**What to do:**
Restate the whole listing exactly.
--------------------------------------------------
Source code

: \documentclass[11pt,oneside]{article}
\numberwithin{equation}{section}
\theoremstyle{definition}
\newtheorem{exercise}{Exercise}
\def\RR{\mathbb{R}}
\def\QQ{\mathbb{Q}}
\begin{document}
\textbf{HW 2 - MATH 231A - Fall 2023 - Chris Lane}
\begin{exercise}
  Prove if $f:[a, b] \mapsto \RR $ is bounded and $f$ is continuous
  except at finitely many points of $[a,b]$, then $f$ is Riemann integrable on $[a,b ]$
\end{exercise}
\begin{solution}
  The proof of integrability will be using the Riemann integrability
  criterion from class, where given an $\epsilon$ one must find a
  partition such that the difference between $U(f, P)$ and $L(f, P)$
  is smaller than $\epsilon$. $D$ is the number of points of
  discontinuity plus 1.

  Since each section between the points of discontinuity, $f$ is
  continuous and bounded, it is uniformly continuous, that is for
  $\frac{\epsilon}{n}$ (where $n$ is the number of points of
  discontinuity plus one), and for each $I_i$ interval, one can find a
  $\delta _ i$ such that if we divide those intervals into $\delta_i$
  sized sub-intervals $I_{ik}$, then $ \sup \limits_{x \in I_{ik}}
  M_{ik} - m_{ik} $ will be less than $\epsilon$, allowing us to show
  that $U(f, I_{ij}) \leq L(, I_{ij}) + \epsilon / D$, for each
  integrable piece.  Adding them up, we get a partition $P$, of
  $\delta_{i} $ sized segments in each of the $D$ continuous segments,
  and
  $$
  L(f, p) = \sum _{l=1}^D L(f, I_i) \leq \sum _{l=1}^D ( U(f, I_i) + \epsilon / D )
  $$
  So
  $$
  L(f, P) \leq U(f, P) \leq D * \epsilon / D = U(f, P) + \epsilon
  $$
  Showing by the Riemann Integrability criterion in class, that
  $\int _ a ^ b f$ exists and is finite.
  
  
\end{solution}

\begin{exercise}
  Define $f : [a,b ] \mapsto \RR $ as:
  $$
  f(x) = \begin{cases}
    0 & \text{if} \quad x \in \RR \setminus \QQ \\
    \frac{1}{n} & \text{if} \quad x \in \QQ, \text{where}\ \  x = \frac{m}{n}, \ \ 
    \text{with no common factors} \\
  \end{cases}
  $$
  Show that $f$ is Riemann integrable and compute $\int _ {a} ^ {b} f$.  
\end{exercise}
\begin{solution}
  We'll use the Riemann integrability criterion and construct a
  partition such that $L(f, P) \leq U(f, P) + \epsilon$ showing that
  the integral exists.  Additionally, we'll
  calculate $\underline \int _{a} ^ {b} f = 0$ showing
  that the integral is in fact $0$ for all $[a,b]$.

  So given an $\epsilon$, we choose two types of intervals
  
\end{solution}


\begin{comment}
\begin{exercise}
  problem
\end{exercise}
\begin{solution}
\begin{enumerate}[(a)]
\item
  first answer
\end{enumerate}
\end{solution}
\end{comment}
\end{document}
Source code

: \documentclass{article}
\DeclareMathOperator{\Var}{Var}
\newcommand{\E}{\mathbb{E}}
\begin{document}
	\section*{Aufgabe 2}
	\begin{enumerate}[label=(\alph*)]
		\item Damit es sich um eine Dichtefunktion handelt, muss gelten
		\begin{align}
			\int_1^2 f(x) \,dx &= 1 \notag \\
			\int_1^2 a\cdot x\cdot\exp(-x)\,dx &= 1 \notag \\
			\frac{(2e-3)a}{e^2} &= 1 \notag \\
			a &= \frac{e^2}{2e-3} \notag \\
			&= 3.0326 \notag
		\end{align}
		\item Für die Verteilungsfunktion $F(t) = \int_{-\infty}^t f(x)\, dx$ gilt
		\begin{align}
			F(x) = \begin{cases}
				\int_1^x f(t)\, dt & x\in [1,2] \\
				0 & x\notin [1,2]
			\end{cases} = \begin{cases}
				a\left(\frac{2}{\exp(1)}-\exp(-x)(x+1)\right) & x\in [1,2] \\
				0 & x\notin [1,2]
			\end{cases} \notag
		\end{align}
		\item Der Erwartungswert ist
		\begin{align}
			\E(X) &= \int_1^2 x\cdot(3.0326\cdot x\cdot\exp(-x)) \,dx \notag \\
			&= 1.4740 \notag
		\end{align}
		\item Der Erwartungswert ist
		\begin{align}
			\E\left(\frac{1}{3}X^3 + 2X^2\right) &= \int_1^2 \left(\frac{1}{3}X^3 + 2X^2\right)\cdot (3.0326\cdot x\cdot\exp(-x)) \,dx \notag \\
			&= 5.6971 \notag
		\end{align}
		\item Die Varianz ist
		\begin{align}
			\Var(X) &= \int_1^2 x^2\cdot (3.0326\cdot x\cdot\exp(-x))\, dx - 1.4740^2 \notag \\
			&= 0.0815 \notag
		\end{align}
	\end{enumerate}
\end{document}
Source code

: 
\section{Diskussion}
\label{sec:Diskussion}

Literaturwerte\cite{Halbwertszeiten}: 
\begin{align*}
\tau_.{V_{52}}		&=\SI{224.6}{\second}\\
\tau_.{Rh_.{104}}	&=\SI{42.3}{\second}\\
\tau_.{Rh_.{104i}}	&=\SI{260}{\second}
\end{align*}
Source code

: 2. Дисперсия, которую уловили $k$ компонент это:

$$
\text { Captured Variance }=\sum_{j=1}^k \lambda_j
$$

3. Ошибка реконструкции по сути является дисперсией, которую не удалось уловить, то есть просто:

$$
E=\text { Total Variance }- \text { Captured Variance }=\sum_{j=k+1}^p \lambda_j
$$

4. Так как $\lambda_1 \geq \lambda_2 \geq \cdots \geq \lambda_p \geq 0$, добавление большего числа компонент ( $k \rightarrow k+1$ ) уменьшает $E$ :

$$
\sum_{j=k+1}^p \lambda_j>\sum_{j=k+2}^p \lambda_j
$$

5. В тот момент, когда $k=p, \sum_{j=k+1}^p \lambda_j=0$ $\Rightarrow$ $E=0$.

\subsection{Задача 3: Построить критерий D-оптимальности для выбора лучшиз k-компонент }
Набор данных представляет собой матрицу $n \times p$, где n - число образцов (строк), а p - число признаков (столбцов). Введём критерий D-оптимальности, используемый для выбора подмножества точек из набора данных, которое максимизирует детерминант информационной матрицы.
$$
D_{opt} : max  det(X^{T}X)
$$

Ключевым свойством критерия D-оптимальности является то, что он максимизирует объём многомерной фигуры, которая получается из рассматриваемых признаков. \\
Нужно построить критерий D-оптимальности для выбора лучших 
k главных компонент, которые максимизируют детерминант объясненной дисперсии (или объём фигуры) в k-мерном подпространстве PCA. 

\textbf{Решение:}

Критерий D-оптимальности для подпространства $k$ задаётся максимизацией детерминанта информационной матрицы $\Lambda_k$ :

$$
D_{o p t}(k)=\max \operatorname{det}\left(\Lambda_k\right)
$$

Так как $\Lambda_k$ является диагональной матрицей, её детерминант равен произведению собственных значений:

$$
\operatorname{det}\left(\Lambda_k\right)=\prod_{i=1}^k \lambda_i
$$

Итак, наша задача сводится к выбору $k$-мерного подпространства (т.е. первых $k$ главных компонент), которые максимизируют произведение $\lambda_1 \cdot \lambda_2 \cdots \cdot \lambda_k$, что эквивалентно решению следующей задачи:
--------------------------------------------------
**Solution below:**
Source code

: \documentclass[11pt,oneside]{article}
\numberwithin{equation}{section}
\theoremstyle{definition}
\newtheorem{exercise}{Exercise}
\def\RR{\mathbb{R}}
\def\QQ{\mathbb{Q}}
\begin{document}
\textbf{HW 2 - MATH 231A - Fall 2023 - Chris Lane}
\begin{exercise}
  Prove if $f:[a, b] \mapsto \RR $ is bounded and $f$ is continuous
  except at finitely many points of $[a,b]$, then $f$ is Riemann integrable on $[a,b ]$
\end{exercise}
\begin{solution}
  The proof of integrability will be using the Riemann integrability
  criterion from class, where given an $\epsilon$ one must find a
  partition such that the difference between $U(f, P)$ and $L(f, P)$
  is smaller than $\epsilon$. $D$ is the number of points of
  discontinuity plus 1.

  Since each section between the points of discontinuity, $f$ is
  continuous and bounded, it is uniformly continuous, that is for
  $\frac{\epsilon}{n}$ (where $n$ is the number of points of
  discontinuity plus one), and for each $I_i$ interval, one can find a
  $\delta _ i$ such that if we divide those intervals into $\delta_i$
  sized sub-intervals $I_{ik}$, then $ \sup \limits_{x \in I_{ik}}
  M_{ik} - m_{ik} $ will be less than $\epsilon$, allowing us to show
  that $U(f, I_{ij}) \leq L(, I_{ij}) + \epsilon / D$, for each
  integrable piece.  Adding them up, we get a partition $P$, of
  $\delta_{i} $ sized segments in each of the $D$ continuous segments,
  and
  $$
  L(f, p) = \sum _{l=1}^D L(f, I_i) \leq \sum _{l=1}^D ( U(f, I_i) + \epsilon / D )
  $$
  So
  $$
  L(f, P) \leq U(f, P) \leq D * \epsilon / D = U(f, P) + \epsilon
  $$
  Showing by the Riemann Integrability criterion in class, that
  $\int _ a ^ b f$ exists and is finite.
  
  
\end{solution}

\begin{exercise}
  Define $f : [a,b ] \mapsto \RR $ as:
  $$
  f(x) = \begin{cases}
    0 & \text{if} \quad x \in \RR \setminus \QQ \\
    \frac{1}{n} & \text{if} \quad x \in \QQ, \text{where}\ \  x = \frac{m}{n}, \ \ 
    \text{with no common factors} \\
  \end{cases}
  $$
  Show that $f$ is Riemann integrable and compute $\int _ {a} ^ {b} f$.  
\end{exercise}
\begin{solution}
  We'll use the Riemann integrability criterion and construct a
  partition such that $L(f, P) \leq U(f, P) + \epsilon$ showing that
  the integral exists.  Additionally, we'll
  calculate $\underline \int _{a} ^ {b} f = 0$ showing
  that the integral is in fact $0$ for all $[a,b]$.

  So given an $\epsilon$, we choose two types of intervals
  
\end{solution}


\begin{comment}
\begin{exercise}
  problem
\end{exercise}
\begin{solution}
\begin{enumerate}[(a)]
\item
  first answer
\end{enumerate}
\end{solution}
\end{comment}
\end{document}
Source code

: \documentclass{article}
\DeclareMathOperator{\Var}{Var}
\newcommand{\E}{\mathbb{E}}
\begin{document}
	\section*{Aufgabe 2}
	\begin{enumerate}[label=(\alph*)]
		\item Damit es sich um eine Dichtefunktion handelt, muss gelten
		\begin{align}
			\int_1^2 f(x) \,dx &= 1 \notag \\
			\int_1^2 a\cdot x\cdot\exp(-x)\,dx &= 1 \notag \\
			\frac{(2e-3)a}{e^2} &= 1 \notag \\
			a &= \frac{e^2}{2e-3} \notag \\
			&= 3.0326 \notag
		\end{align}
		\item Für die Verteilungsfunktion $F(t) = \int_{-\infty}^t f(x)\, dx$ gilt
		\begin{align}
			F(x) = \begin{cases}
				\int_1^x f(t)\, dt & x\in [1,2] \\
				0 & x\notin [1,2]
			\end{cases} = \begin{cases}
				a\left(\frac{2}{\exp(1)}-\exp(-x)(x+1)\right) & x\in [1,2] \\
				0 & x\notin [1,2]
			\end{cases} \notag
		\end{align}
		\item Der Erwartungswert ist
		\begin{align}
			\E(X) &= \int_1^2 x\cdot(3.0326\cdot x\cdot\exp(-x)) \,dx \notag \\
			&= 1.4740 \notag
		\end{align}
		\item Der Erwartungswert ist
		\begin{align}
			\E\left(\frac{1}{3}X^3 + 2X^2\right) &= \int_1^2 \left(\frac{1}{3}X^3 + 2X^2\right)\cdot (3.0326\cdot x\cdot\exp(-x)) \,dx \notag \\
			&= 5.6971 \notag
		\end{align}
		\item Die Varianz ist
		\begin{align}
			\Var(X) &= \int_1^2 x^2\cdot (3.0326\cdot x\cdot\exp(-x))\, dx - 1.4740^2 \notag \\
			&= 0.0815 \notag
		\end{align}
	\end{enumerate}
\end{document}
Source code

: 
\section{Diskussion}
\label{sec:Diskussion}

Literaturwerte\cite{Halbwertszeiten}: 
\begin{align*}
\tau_.{V_{52}}		&=\SI{224.6}{\second}\\
\tau_.{Rh_.{104}}	&=\SI{42.3}{\second}\\
\tau_.{Rh_.{104i}}	&=\SI{260}{\second}
\end{align*}
Source code

: 2. Дисперсия, которую уловили $k$ компонент это:

$$
\text { Captured Variance }=\sum_{j=1}^k \lambda_j
$$

3. Ошибка реконструкции по сути является дисперсией, которую не удалось уловить, то есть просто:

$$
E=\text { Total Variance }- \text { Captured Variance }=\sum_{j=k+1}^p \lambda_j
$$

4. Так как $\lambda_1 \geq \lambda_2 \geq \cdots \geq \lambda_p \geq 0$, добавление большего числа компонент ( $k \rightarrow k+1$ ) уменьшает $E$ :

$$
\sum_{j=k+1}^p \lambda_j>\sum_{j=k+2}^p \lambda_j
$$

5. В тот момент, когда $k=p, \sum_{j=k+1}^p \lambda_j=0$ $\Rightarrow$ $E=0$.

\subsection{Задача 3: Построить критерий D-оптимальности для выбора лучшиз k-компонент }
Набор данных представляет собой матрицу $n \times p$, где n - число образцов (строк), а p - число признаков (столбцов). Введём критерий D-оптимальности, используемый для выбора подмножества точек из набора данных, которое максимизирует детерминант информационной матрицы.
$$
D_{opt} : max  det(X^{T}X)
$$

Ключевым свойством критерия D-оптимальности является то, что он максимизирует объём многомерной фигуры, которая получается из рассматриваемых признаков. \\
Нужно построить критерий D-оптимальности для выбора лучших 
k главных компонент, которые максимизируют детерминант объясненной дисперсии (или объём фигуры) в k-мерном подпространстве PCA. 

\textbf{Решение:}

Критерий D-оптимальности для подпространства $k$ задаётся максимизацией детерминанта информационной матрицы $\Lambda_k$ :

$$
D_{o p t}(k)=\max \operatorname{det}\left(\Lambda_k\right)
$$

Так как $\Lambda_k$ является диагональной матрицей, её детерминант равен произведению собственных значений:

$$
\operatorname{det}\left(\Lambda_k\right)=\prod_{i=1}^k \lambda_i
$$

Итак, наша задача сводится к выбору $k$-мерного подпространства (т.е. первых $k$ главных компонент), которые максимизируют произведение $\lambda_1 \cdot \lambda_2 \cdots \cdot \lambda_k$, что эквивалентно решению следующей задачи:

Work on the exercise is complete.